Se levantó y la abrazó; al mismo tiempo sonó el gong, al que todos en la villa de las telas atendían.
—Ay, Paul —suspiró ella, reconciliándose—. Siento que tengas tantas preocupaciones. Todo por culpa de esta horrible crisis económica.
—Sí, Lisa. Por desgracia, tenemos que resolverlo.
En el pasillo se toparon con Sebastian, que acababa de subir del vestíbulo y, como Lisa enseguida notó, no llevaba las zapatillas forradas que había encargado expresamente para él.
—¡Aquí estás por fin! —exclamó ella con aire de reproche—. ¿Cómo puedes ser tan imprudente?
Sebastian no la escuchó, sino que agarró a Paul del brazo para apartarlo un poco.
—Querido Paul —oyó Lisa decir en voz baja a su marido—. Estoy al tanto de la amenaza que se cierne sobre la fábrica y me gustaría ofrecerte por enésima vez mi mano de obra.
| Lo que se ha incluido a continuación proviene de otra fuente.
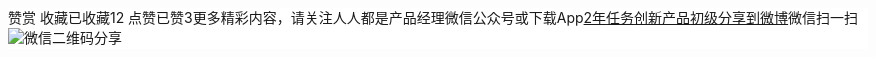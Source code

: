 赞赏 收藏已收藏12 点赞已赞3更多精彩内容，请关注人人都是产品经理微信公众号或下载App[2年](https://www.woshipm.com/tag/2%e5%b9%b4)[任务](https://www.woshipm.com/tag/%e4%bb%bb%e5%8a%a1)[创新产品](https://www.woshipm.com/tag/%e5%88%9b%e6%96%b0%e4%ba%a7%e5%93%81)[初级](https://www.woshipm.com/tag/%e5%88%9d%e7%ba%a7)[分享到微博](https://service.weibo.com/share/share.php?appkey=2775287854&title=探索用户需要完成的任务（创新篇二）&url=https://www.woshipm.com/user-research/5690730.html&pic=https://image.woshipm.com/wp-files/2022/11/sYCyWyzoqowcZXkt84gS.png)微信扫一扫![微信二维码](https://api.pwmqr.com/qrcode/create/?url=https://www.woshipm.com/user-research/5690730.html)分享
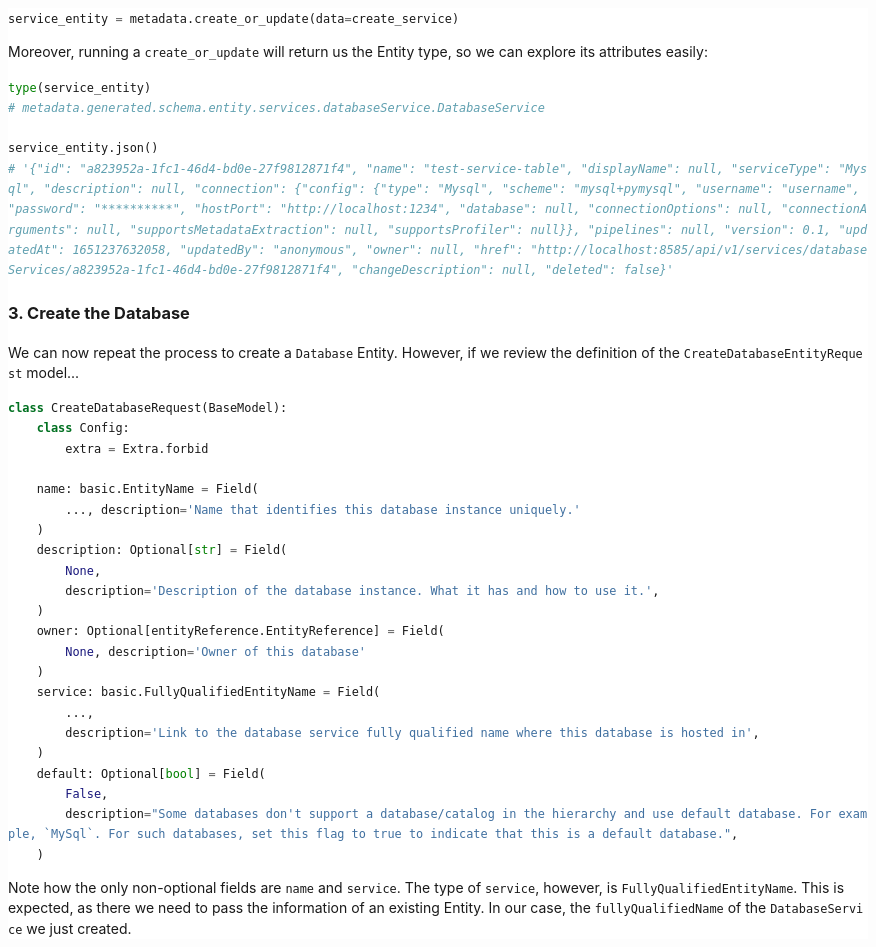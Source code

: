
```python
service_entity = metadata.create_or_update(data=create_service)
```

Moreover, running a `create_or_update` will return us the Entity type, so we can explore its attributes easily:

```python
type(service_entity)
# metadata.generated.schema.entity.services.databaseService.DatabaseService

service_entity.json()
# '{"id": "a823952a-1fc1-46d4-bd0e-27f9812871f4", "name": "test-service-table", "displayName": null, "serviceType": "Mysql", "description": null, "connection": {"config": {"type": "Mysql", "scheme": "mysql+pymysql", "username": "username", "password": "**********", "hostPort": "http://localhost:1234", "database": null, "connectionOptions": null, "connectionArguments": null, "supportsMetadataExtraction": null, "supportsProfiler": null}}, "pipelines": null, "version": 0.1, "updatedAt": 1651237632058, "updatedBy": "anonymous", "owner": null, "href": "http://localhost:8585/api/v1/services/databaseServices/a823952a-1fc1-46d4-bd0e-27f9812871f4", "changeDescription": null, "deleted": false}'
```

### 3. Create the Database
We can now repeat the process to create a `Database` Entity. However, if we review the definition of the `CreateDatabaseEntityRequest` model...

```python
class CreateDatabaseRequest(BaseModel):
    class Config:
        extra = Extra.forbid
    
    name: basic.EntityName = Field(
        ..., description='Name that identifies this database instance uniquely.'
    )
    description: Optional[str] = Field(
        None,
        description='Description of the database instance. What it has and how to use it.',
    )
    owner: Optional[entityReference.EntityReference] = Field(
        None, description='Owner of this database'
    )
    service: basic.FullyQualifiedEntityName = Field(
        ...,
        description='Link to the database service fully qualified name where this database is hosted in',
    )
    default: Optional[bool] = Field(
        False,
        description="Some databases don't support a database/catalog in the hierarchy and use default database. For example, `MySql`. For such databases, set this flag to true to indicate that this is a default database.",
    )
```

Note how the only non-optional fields are `name` and `service`. The type of `service`, however, is `FullyQualifiedEntityName`. This is expected, as there we need to pass the information of an existing Entity. In our case, the `fullyQualifiedName` of the `DatabaseService` we just created.
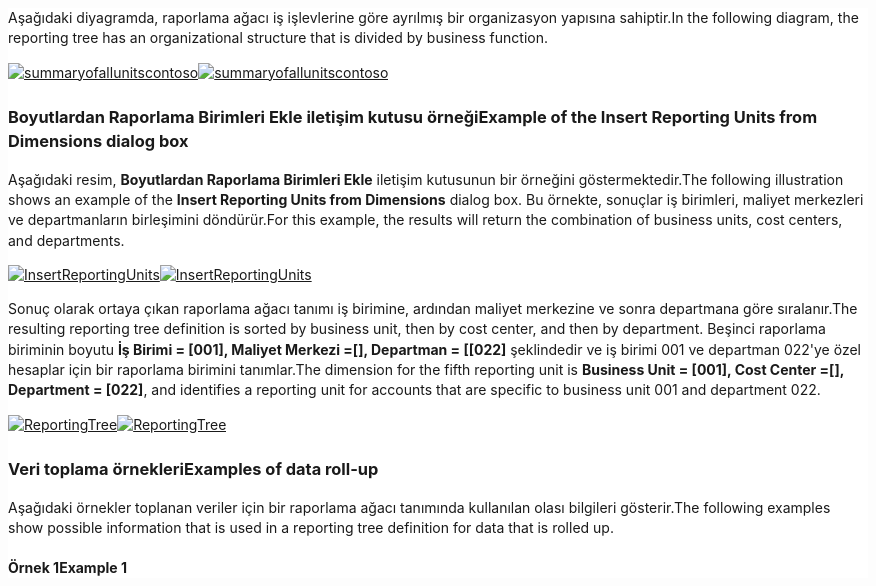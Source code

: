 <span data-ttu-id="d2b26-328">Aşağıdaki diyagramda, raporlama ağacı iş işlevlerine göre ayrılmış bir organizasyon yapısına sahiptir.</span><span class="sxs-lookup"><span data-stu-id="d2b26-328">In the following diagram, the reporting tree has an organizational structure that is divided by business function.</span></span>

<span data-ttu-id="d2b26-329">[![summaryofallunitscontoso](./media/summaryofallunitscontoso.png)](./media/summaryofallunitscontoso.png)</span><span class="sxs-lookup"><span data-stu-id="d2b26-329">[![summaryofallunitscontoso](./media/summaryofallunitscontoso.png)](./media/summaryofallunitscontoso.png)</span></span>

### <a name="example-of-the-insert-reporting-units-from-dimensions-dialog-box"></a><span data-ttu-id="d2b26-330">Boyutlardan Raporlama Birimleri Ekle iletişim kutusu örneği</span><span class="sxs-lookup"><span data-stu-id="d2b26-330">Example of the Insert Reporting Units from Dimensions dialog box</span></span>

<span data-ttu-id="d2b26-331">Aşağıdaki resim, **Boyutlardan Raporlama Birimleri Ekle** iletişim kutusunun bir örneğini göstermektedir.</span><span class="sxs-lookup"><span data-stu-id="d2b26-331">The following illustration shows an example of the **Insert Reporting Units from Dimensions** dialog box.</span></span> <span data-ttu-id="d2b26-332">Bu örnekte, sonuçlar iş birimleri, maliyet merkezleri ve departmanların birleşimini döndürür.</span><span class="sxs-lookup"><span data-stu-id="d2b26-332">For this example, the results will return the combination of business units, cost centers, and departments.</span></span>

<span data-ttu-id="d2b26-333">[![InsertReportingUnits](./media/insertreportingunits.png)](./media/insertreportingunits.png)</span><span class="sxs-lookup"><span data-stu-id="d2b26-333">[![InsertReportingUnits](./media/insertreportingunits.png)](./media/insertreportingunits.png)</span></span>

<span data-ttu-id="d2b26-334">Sonuç olarak ortaya çıkan raporlama ağacı tanımı iş birimine, ardından maliyet merkezine ve sonra departmana göre sıralanır.</span><span class="sxs-lookup"><span data-stu-id="d2b26-334">The resulting reporting tree definition is sorted by business unit, then by cost center, and then by department.</span></span> <span data-ttu-id="d2b26-335">Beşinci raporlama biriminin boyutu **İş Birimi = \[001\], Maliyet Merkezi =\[\], Departman = \[[022\]** şeklindedir ve iş birimi 001 ve departman 022'ye özel hesaplar için bir raporlama birimini tanımlar.</span><span class="sxs-lookup"><span data-stu-id="d2b26-335">The dimension for the fifth reporting unit is **Business Unit = \[001\], Cost Center =\[\], Department = \[022\]**, and identifies a reporting unit for accounts that are specific to business unit 001 and department 022.</span></span>

<span data-ttu-id="d2b26-336">[![ReportingTree](./media/reportingtree-1024x646.png)](./media/reportingtree.png)</span><span class="sxs-lookup"><span data-stu-id="d2b26-336">[![ReportingTree](./media/reportingtree-1024x646.png)](./media/reportingtree.png)</span></span>

### <a name="examples-of-data-roll-up"></a><span data-ttu-id="d2b26-337">Veri toplama örnekleri</span><span class="sxs-lookup"><span data-stu-id="d2b26-337">Examples of data roll-up</span></span>

<span data-ttu-id="d2b26-338">Aşağıdaki örnekler toplanan veriler için bir raporlama ağacı tanımında kullanılan olası bilgileri gösterir.</span><span class="sxs-lookup"><span data-stu-id="d2b26-338">The following examples show possible information that is used in a reporting tree definition for data that is rolled up.</span></span>

#### <a name="example-1"></a><span data-ttu-id="d2b26-339">Örnek 1</span><span class="sxs-lookup"><span data-stu-id="d2b26-339">Example 1</span></span>
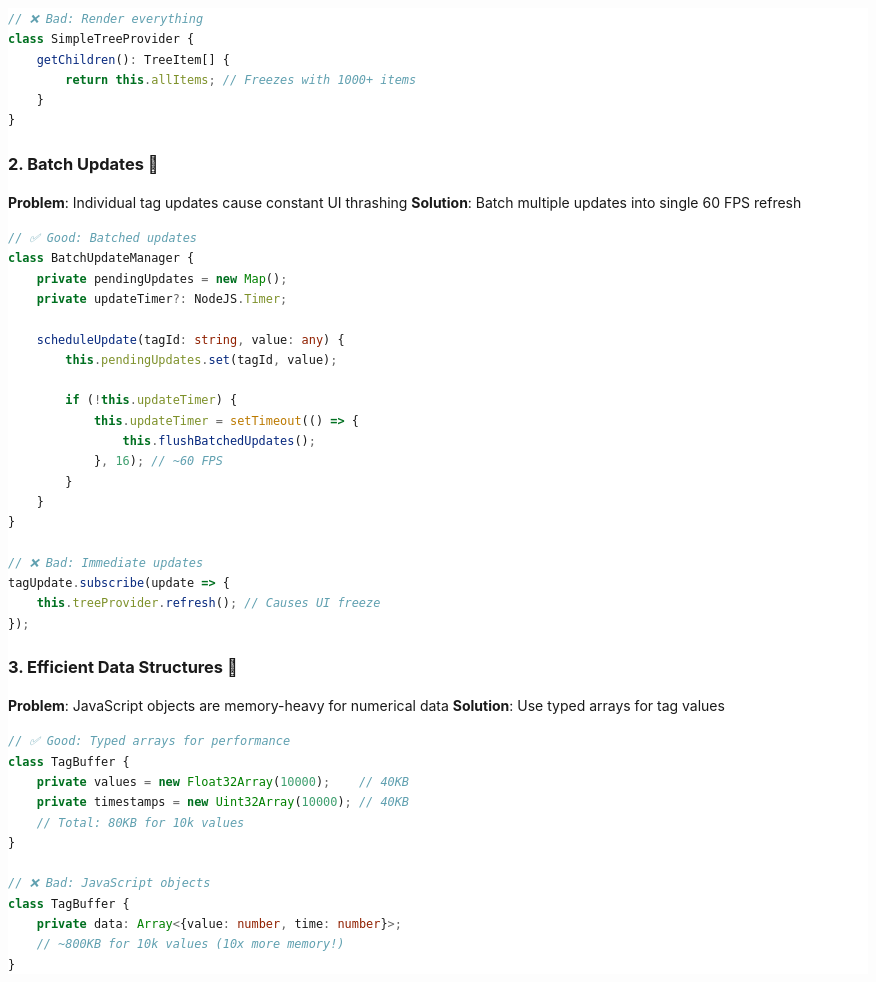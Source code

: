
 ```typescript
// ❌ Bad: Render everything
class SimpleTreeProvider {
    getChildren(): TreeItem[] {
        return this.allItems; // Freezes with 1000+ items
    }
}
```

### 2. Batch Updates 🔄
**Problem**: Individual tag updates cause constant UI thrashing
**Solution**: Batch multiple updates into single 60 FPS refresh

```typescript
// ✅ Good: Batched updates
class BatchUpdateManager {
    private pendingUpdates = new Map();
    private updateTimer?: NodeJS.Timer;
    
    scheduleUpdate(tagId: string, value: any) {
        this.pendingUpdates.set(tagId, value);
        
        if (!this.updateTimer) {
            this.updateTimer = setTimeout(() => {
                this.flushBatchedUpdates();
            }, 16); // ~60 FPS
        }
    }
}

// ❌ Bad: Immediate updates
tagUpdate.subscribe(update => {
    this.treeProvider.refresh(); // Causes UI freeze
});
```

### 3. Efficient Data Structures 💾
**Problem**: JavaScript objects are memory-heavy for numerical data
**Solution**: Use typed arrays for tag values

```typescript
// ✅ Good: Typed arrays for performance
class TagBuffer {
    private values = new Float32Array(10000);    // 40KB
    private timestamps = new Uint32Array(10000); // 40KB
    // Total: 80KB for 10k values
}

// ❌ Bad: JavaScript objects
class TagBuffer {
    private data: Array<{value: number, time: number}>; 
    // ~800KB for 10k values (10x more memory!)
}
```
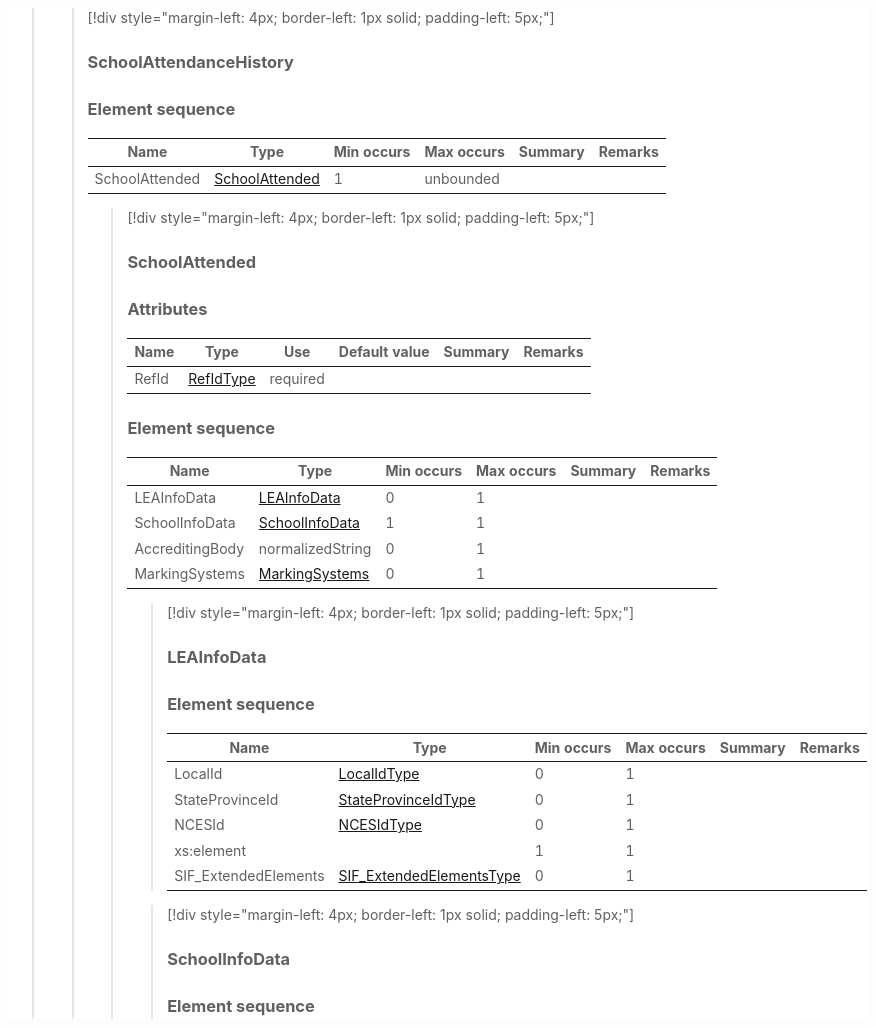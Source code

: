 > > >
> > >
> >
> >
>
> >[!div style="margin-left: 4px; border-left: 1px solid; padding-left: 5px;"]
> >
> > <a name='SchoolAttendanceHistory'></a>
> >
> > ### SchoolAttendanceHistory
> >
> > ### Element sequence
> >
> > Name|Type|Min occurs|Max occurs|Summary|Remarks
> > ---|---|---|---|---|---
> > SchoolAttended|[SchoolAttended](#SchoolAttended)|1|unbounded||
> >
> > >[!div style="margin-left: 4px; border-left: 1px solid; padding-left: 5px;"]
> > >
> > > <a name='SchoolAttended'></a>
> > >
> > > ### SchoolAttended
> > >
> > > ### Attributes
> > >
> > > Name|Type|Use|Default value|Summary|Remarks
> > > ---|---|---|---|---|---
> > > RefId|[RefIdType](#RefIdType)|required|||
> > >
> > > ### Element sequence
> > >
> > > Name|Type|Min occurs|Max occurs|Summary|Remarks
> > > ---|---|---|---|---|---
> > > LEAInfoData|[LEAInfoData](#LEAInfoData)|0|1||
> > > SchoolInfoData|[SchoolInfoData](#SchoolInfoData)|1|1||
> > > AccreditingBody|normalizedString|0|1||
> > > MarkingSystems|[MarkingSystems](#MarkingSystems)|0|1||
> > >
> > > >[!div style="margin-left: 4px; border-left: 1px solid; padding-left: 5px;"]
> > > >
> > > > <a name='LEAInfoData'></a>
> > > >
> > > > ### LEAInfoData
> > > >
> > > > ### Element sequence
> > > >
> > > > Name|Type|Min occurs|Max occurs|Summary|Remarks
> > > > ---|---|---|---|---|---
> > > > LocalId|[LocalIdType](#LocalIdType)|0|1||
> > > > StateProvinceId|[StateProvinceIdType](#StateProvinceIdType)|0|1||
> > > > NCESId|[NCESIdType](#NCESIdType)|0|1||
> > > > xs:element||1|1||
> > > > SIF_ExtendedElements|[SIF_ExtendedElementsType](#SIF_ExtendedElementsType)|0|1||
> > > >
> > > >
> > >
> > > >[!div style="margin-left: 4px; border-left: 1px solid; padding-left: 5px;"]
> > > >
> > > > <a name='SchoolInfoData'></a>
> > > >
> > > > ### SchoolInfoData
> > > >
> > > > ### Element sequence
> > > >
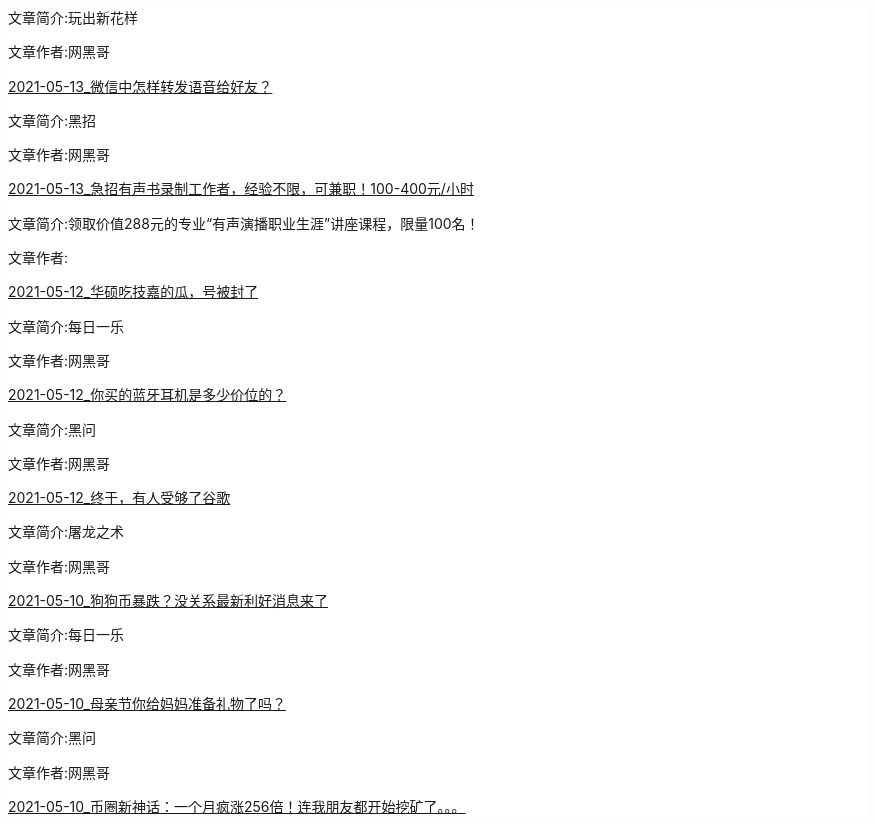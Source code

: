 文章简介:玩出新花样

文章作者:网黑哥

[2021-05-13_微信中怎样转发语音给好友？](http://mp.weixin.qq.com/s?__biz=MzU2NTAzNzYzMg==&amp;mid=2247537089&amp;idx=2&amp;sn=2b00ca14675113478fb20f5b1b485d18&amp;chksm=fc43ceeecb3447f89882dab6ce47402bf2ab6f527a50fc5d24913d8b5a3712786f1eb2deb769&amp;scene=27#wechat_redirect)

文章简介:黑招

文章作者:网黑哥

[2021-05-13_急招有声书录制工作者，经验不限，可兼职！100-400元/小时](http://mp.weixin.qq.com/s?__biz=MzU2NTAzNzYzMg==&amp;mid=2247537089&amp;idx=1&amp;sn=c78a4f0f5e8dea85a02e5941b5298d4d&amp;chksm=fc43ceeecb3447f840dbf3742c49915e1e6c3592bb843ef9f5ef3eb3c82819505176b5ee3174&amp;scene=27#wechat_redirect)

文章简介:领取价值288元的专业“有声演播职业生涯”讲座课程，限量100名！

文章作者:

[2021-05-12_华硕吃技嘉的瓜，号被封了](http://mp.weixin.qq.com/s?__biz=MzU2NTAzNzYzMg==&amp;mid=2247537000&amp;idx=2&amp;sn=6e5b8e702b33a9c1c56f18f79b57a57d&amp;chksm=fc43ce47cb344751888c749fe47a3b9ee4657d0996d41c3f99daabfa45a05f236e910b5436d7&amp;scene=27#wechat_redirect)

文章简介:每日一乐

文章作者:网黑哥

[2021-05-12_你买的蓝牙耳机是多少价位的？](http://mp.weixin.qq.com/s?__biz=MzU2NTAzNzYzMg==&amp;mid=2247537000&amp;idx=3&amp;sn=1b85c9c8bbb43fd3cfe0faecc6c27ddd&amp;chksm=fc43ce47cb344751643e41b0a1ed6ca70aa1445c57bad1556790d552f0f9f75114e81d3f379c&amp;scene=27#wechat_redirect)

文章简介:黑问

文章作者:网黑哥

[2021-05-12_终于，有人受够了谷歌](http://mp.weixin.qq.com/s?__biz=MzU2NTAzNzYzMg==&amp;mid=2247537000&amp;idx=1&amp;sn=740f59a5ab981a6240d00f3dfc7d6aca&amp;chksm=fc43ce47cb344751f7b0c09a957e3f1d9e14a42d0bbf8572a5575d9b3b169d22cca2d7b186a6&amp;scene=27#wechat_redirect)

文章简介:屠龙之术

文章作者:网黑哥

[2021-05-10_狗狗币暴跌？没关系最新利好消息来了](http://mp.weixin.qq.com/s?__biz=MzU2NTAzNzYzMg==&amp;mid=2247536848&amp;idx=2&amp;sn=598722353724f057f8d463af7a9946db&amp;chksm=fc43cfffcb3446e9efa43d0834bcffde98d7ecb604717f1a9e6ce769f97913980654b06b1f95&amp;scene=27#wechat_redirect)

文章简介:每日一乐

文章作者:网黑哥

[2021-05-10_母亲节你给妈妈准备礼物了吗？](http://mp.weixin.qq.com/s?__biz=MzU2NTAzNzYzMg==&amp;mid=2247536848&amp;idx=3&amp;sn=8ac3a455ba7dad610eb3483c88627103&amp;chksm=fc43cfffcb3446e9ea33412c59f44ee0cee9a302474c732059ef5664444ab27e40f372a9684d&amp;scene=27#wechat_redirect)

文章简介:黑问

文章作者:网黑哥

[2021-05-10_币圈新神话：一个月疯涨256倍！连我朋友都开始挖矿了。。。](http://mp.weixin.qq.com/s?__biz=MzU2NTAzNzYzMg==&amp;mid=2247536848&amp;idx=1&amp;sn=b3828d480450b77d112c9d848298f220&amp;chksm=fc43cfffcb3446e9a29a2a055dae34db17c24eb62cfdd1a54a984594a1bff4d5c2759283af61&amp;scene=27#wechat_redirect)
Sin retribución, por supuesto, no quiero ningún salario. No. Sin embargo, me encantaría hacer algo para afrontar esta crisis contigo y todos los interesados.
Paul no sabía qué decir, ya que no valoraba mucho las ideas de su cuñado.
—Tus buenas intenciones te honran, Sebastian, pero en la fábrica no falta mano de obra sino pedidos. En ese sentido, no puedo aceptar tu generosa oferta. Disculpa, mamá me está llamando.
En efecto, Alicia había bajado al vestíbulo para ver el árbol de Navidad adornado y Lisa sospechó por qué estaba tan alterada.
—Ve al comedor, Paul —le dijo rápidamente a su hermano—. Deja que yo hable con mamá.
—Gracias, Lisa —dijo en voz baja, y le hizo un guiño.
Se le llenó el corazón de gozo: ¡Paul le había guiñado un ojo con la misma picardía que cuando era un chiquillo! No, la situación no podía ser tan grave.
Su madre estaba desconcertada ante el abeto mutilado, que incluso con bolas de colores, estrellas y cabello de ángel plateado no había ganado mucho en esplendor navideño.
—¡No creo que este sea el árbol que encargamos! —gritó a su hija—. Este lamentable arbusto en nuestro vestíbulo es una deshonra. ¡Mi querido Johann está retorciéndose en la tumba!
—Déjalo estar, mamá —dijo Lisa, y sonrió apaciguadora—. Los niños se han divertido mucho, enseguida te lo contarán. Johann y Kurti han ayudado a Christian a talar el árbol y a llevarlo a la entrada.
Alicia sacudió la cabeza.
—¡Aun así, Lisa! Es vergonzoso para con nuestros invitados. E incluso para con los empleados. Esto parece una casa de caridad.
—Seguro que no. El abeto está derecho y las ramas…
En ese momento la voz aguda de Kurti resonó desde las escaleras:
—¡Hurra, abuela! ¡Es el árbol de Navidad más bonito del mundo! ¿Y sabes por qué?
La expresión de Alicia se calmó con ese arrebato de alegría infantil. Sonriendo, se apartó un poco del árbol para ver las escaleras. Allí estaba Marie con Johann y Kurti, impecablemente vestidos y peinados para la comida.
—¿Por qué es el árbol más bonito, cariño mío? —preguntó mientras subía las escaleras.
—Porque por fin pude coger el hacha —le gritó Kurti—. ¡Pesa muchísimo!